Fears that the big-screen adaptation of his magnum opus, The Dark Tower, is destined for the majority category have abounded since the project first entered development more than 10 years ago.
Several false starts, a dozen setbacks and a couple of directorial departures later, Roland the Gunslinger has finally made it to cinema, but is the end result enough to silence claims that King's sprawling saga is unfilmable?
Although King has backed the project from the start, defending it tooth and nail after its divisive trailers debuted, even the author probably feared the worst ahead of the early reviews landing.
The first wave of them has come crashing in, and guess what? They aren't particularly positive, with most critics agreeing that The Dark Tower fails to capture the emotional depth and complexity of the novels.
So it's fair to say the tower may have been built on rocky foundations, but are there any positives to draw?

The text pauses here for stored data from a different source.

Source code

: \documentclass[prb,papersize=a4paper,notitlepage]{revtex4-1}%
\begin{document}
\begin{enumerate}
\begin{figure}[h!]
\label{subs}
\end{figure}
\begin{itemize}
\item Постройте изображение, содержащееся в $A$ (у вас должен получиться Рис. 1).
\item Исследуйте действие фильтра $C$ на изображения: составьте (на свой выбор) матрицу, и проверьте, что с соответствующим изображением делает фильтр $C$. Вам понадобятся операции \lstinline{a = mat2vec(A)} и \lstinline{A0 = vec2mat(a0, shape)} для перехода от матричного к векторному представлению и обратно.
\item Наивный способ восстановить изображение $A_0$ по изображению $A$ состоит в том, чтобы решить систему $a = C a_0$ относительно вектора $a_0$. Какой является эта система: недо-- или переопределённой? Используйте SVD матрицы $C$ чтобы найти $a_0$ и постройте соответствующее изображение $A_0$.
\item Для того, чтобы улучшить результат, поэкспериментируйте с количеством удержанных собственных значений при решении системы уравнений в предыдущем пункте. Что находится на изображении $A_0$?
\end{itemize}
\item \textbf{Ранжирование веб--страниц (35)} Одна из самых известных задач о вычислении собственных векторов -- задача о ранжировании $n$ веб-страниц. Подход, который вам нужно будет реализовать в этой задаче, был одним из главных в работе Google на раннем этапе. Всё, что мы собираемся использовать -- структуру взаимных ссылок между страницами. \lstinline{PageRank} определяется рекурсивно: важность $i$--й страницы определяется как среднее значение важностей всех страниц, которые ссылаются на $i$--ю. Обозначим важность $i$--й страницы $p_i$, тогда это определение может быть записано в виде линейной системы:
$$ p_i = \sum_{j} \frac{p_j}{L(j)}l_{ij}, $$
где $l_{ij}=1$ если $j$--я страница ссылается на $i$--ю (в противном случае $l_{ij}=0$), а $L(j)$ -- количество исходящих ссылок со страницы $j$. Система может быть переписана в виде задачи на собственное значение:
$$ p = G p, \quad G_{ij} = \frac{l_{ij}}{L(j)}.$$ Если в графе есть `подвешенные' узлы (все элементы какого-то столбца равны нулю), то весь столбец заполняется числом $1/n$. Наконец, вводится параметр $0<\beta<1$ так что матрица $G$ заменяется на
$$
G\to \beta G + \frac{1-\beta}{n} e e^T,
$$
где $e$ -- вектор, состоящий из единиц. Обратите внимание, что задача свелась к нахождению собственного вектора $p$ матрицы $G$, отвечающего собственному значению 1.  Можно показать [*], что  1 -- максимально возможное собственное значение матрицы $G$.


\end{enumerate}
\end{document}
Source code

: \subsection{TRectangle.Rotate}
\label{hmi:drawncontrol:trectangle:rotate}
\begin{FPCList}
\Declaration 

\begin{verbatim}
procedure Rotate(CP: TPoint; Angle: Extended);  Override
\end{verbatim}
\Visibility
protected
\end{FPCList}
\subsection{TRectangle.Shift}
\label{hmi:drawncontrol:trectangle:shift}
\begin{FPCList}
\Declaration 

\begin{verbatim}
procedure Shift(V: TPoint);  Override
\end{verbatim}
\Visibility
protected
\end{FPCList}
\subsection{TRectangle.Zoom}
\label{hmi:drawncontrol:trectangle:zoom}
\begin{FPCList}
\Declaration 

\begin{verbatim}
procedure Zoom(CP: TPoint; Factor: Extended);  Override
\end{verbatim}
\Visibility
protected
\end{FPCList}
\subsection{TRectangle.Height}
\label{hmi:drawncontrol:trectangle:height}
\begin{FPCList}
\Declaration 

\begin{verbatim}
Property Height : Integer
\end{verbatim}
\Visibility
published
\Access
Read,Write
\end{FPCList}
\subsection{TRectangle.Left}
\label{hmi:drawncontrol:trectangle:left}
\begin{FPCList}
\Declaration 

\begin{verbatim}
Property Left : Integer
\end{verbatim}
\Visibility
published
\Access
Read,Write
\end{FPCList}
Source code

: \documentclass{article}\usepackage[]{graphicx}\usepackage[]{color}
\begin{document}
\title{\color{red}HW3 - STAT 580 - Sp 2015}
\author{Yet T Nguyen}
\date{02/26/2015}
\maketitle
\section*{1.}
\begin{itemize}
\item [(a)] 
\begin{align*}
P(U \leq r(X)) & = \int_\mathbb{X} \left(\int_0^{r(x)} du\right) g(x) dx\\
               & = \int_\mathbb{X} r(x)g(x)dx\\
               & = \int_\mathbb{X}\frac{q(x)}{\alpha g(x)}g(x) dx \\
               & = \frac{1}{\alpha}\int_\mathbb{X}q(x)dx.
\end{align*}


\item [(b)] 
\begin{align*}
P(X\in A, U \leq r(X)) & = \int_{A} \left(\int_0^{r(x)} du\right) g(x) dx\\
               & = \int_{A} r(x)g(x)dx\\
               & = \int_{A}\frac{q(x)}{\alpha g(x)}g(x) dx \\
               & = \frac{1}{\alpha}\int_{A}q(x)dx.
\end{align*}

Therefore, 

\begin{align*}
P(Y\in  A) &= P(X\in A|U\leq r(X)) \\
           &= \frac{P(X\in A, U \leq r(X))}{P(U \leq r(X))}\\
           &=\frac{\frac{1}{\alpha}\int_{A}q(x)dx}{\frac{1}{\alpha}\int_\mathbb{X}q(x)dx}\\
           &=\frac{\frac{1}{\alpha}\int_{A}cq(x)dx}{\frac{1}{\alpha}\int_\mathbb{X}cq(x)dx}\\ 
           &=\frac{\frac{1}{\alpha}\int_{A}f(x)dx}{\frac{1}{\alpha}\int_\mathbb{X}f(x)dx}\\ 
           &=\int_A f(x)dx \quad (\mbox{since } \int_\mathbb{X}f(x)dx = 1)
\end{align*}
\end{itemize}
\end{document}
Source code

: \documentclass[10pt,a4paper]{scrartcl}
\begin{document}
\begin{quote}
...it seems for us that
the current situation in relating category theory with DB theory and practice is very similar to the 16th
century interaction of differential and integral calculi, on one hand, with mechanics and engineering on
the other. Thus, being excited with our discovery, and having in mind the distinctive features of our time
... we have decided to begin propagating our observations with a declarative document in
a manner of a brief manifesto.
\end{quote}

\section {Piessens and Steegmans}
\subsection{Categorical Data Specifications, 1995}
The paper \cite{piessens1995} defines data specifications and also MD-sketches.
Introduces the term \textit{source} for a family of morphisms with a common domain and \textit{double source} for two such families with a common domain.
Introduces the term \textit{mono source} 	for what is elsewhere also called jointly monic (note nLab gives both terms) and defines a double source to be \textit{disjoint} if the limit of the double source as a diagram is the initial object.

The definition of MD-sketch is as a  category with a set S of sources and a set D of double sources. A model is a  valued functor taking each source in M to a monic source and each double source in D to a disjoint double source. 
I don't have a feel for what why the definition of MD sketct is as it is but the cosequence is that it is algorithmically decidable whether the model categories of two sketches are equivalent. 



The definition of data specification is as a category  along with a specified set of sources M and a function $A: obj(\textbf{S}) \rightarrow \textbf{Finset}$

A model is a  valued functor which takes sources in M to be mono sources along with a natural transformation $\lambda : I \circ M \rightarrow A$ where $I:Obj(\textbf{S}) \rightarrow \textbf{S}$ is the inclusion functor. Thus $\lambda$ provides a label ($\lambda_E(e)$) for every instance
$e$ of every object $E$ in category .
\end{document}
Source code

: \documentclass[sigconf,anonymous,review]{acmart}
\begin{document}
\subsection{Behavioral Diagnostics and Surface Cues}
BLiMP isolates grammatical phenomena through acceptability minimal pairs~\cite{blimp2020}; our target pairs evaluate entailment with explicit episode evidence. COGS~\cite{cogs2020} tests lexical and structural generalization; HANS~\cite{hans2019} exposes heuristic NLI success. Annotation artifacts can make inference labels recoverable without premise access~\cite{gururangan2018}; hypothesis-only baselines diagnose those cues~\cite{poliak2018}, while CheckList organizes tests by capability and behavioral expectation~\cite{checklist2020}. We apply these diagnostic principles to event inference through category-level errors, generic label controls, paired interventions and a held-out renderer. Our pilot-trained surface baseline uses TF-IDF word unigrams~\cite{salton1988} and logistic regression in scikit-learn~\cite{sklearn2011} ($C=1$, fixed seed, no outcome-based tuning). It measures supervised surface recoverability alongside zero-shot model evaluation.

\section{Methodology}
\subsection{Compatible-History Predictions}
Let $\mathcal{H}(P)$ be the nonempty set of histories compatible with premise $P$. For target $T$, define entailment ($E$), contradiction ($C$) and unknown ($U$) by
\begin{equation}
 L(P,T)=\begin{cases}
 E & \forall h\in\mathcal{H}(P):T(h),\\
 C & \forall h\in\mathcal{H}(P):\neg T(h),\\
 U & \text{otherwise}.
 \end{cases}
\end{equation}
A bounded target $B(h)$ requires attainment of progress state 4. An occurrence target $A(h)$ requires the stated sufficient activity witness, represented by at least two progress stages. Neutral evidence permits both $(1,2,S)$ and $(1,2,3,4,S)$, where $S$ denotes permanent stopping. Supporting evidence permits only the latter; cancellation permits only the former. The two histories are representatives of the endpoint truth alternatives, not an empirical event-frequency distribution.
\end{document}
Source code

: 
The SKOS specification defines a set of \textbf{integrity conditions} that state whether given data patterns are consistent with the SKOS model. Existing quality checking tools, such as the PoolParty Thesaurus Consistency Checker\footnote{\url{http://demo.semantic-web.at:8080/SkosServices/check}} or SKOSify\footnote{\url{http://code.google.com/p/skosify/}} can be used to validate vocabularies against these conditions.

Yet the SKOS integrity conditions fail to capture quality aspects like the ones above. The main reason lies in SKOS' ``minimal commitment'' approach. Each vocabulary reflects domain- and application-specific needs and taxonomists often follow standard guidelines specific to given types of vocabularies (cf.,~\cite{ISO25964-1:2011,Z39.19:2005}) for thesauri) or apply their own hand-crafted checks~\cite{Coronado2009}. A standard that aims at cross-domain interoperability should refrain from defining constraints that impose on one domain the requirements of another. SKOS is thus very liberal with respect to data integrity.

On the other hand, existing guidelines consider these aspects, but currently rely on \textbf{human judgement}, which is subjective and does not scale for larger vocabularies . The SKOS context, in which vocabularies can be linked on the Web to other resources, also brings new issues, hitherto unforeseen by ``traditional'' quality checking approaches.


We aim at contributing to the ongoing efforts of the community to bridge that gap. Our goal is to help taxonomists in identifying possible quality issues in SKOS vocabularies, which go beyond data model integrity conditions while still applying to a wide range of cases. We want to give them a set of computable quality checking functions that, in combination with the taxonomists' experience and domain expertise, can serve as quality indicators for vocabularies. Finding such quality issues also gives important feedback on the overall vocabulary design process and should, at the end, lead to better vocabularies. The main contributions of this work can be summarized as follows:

9. The Fans Will Be Disappointed
“Fans of King’s books will likely be disappointed by the way this long-awaited film adaptation speeds through essential plot points and frantically introduces characters with little in the way of rhythm or care, all in service of a rushed finale that will leave plenty scratching their heads." - IndieWire
"Though satisfying enough to please many casual moviegoers drawn in by King’s name and stars Idris Elba and Matthew McConaughey, it will likely disappoint many serious fans and leave other newbies underwhelmed.” - The Hollywood Reporter
Adding credence to the belief that The Dark Tower and cinema is a marriage that was never going to work out, the early consensus is that hardcore Stephen King fans won't find much to love here.
Given that the film's trailers were heavily weighted towards the Gunslinger versus the Man in Black angle, the movie was accused of oversimplification, and sadly the critics seem to agree that is indeed the case.
The Dark Tower appears to have been boiled down to a battle of good against even, with little ambition to fully connect itself to the epic saga it was borne out of, or tap into any of its deeper elements for that matter.
Many reviews put this down to the movie feeling rushed, and with a runtime of little more than an hour and a half, how could it be anything else?
Perhaps the most disappointing aspect about all of this is that The Dark Tower was a decade in the making. They had all of this time to get it right, but instead chose to simplify, streamline and sprint to the finish line.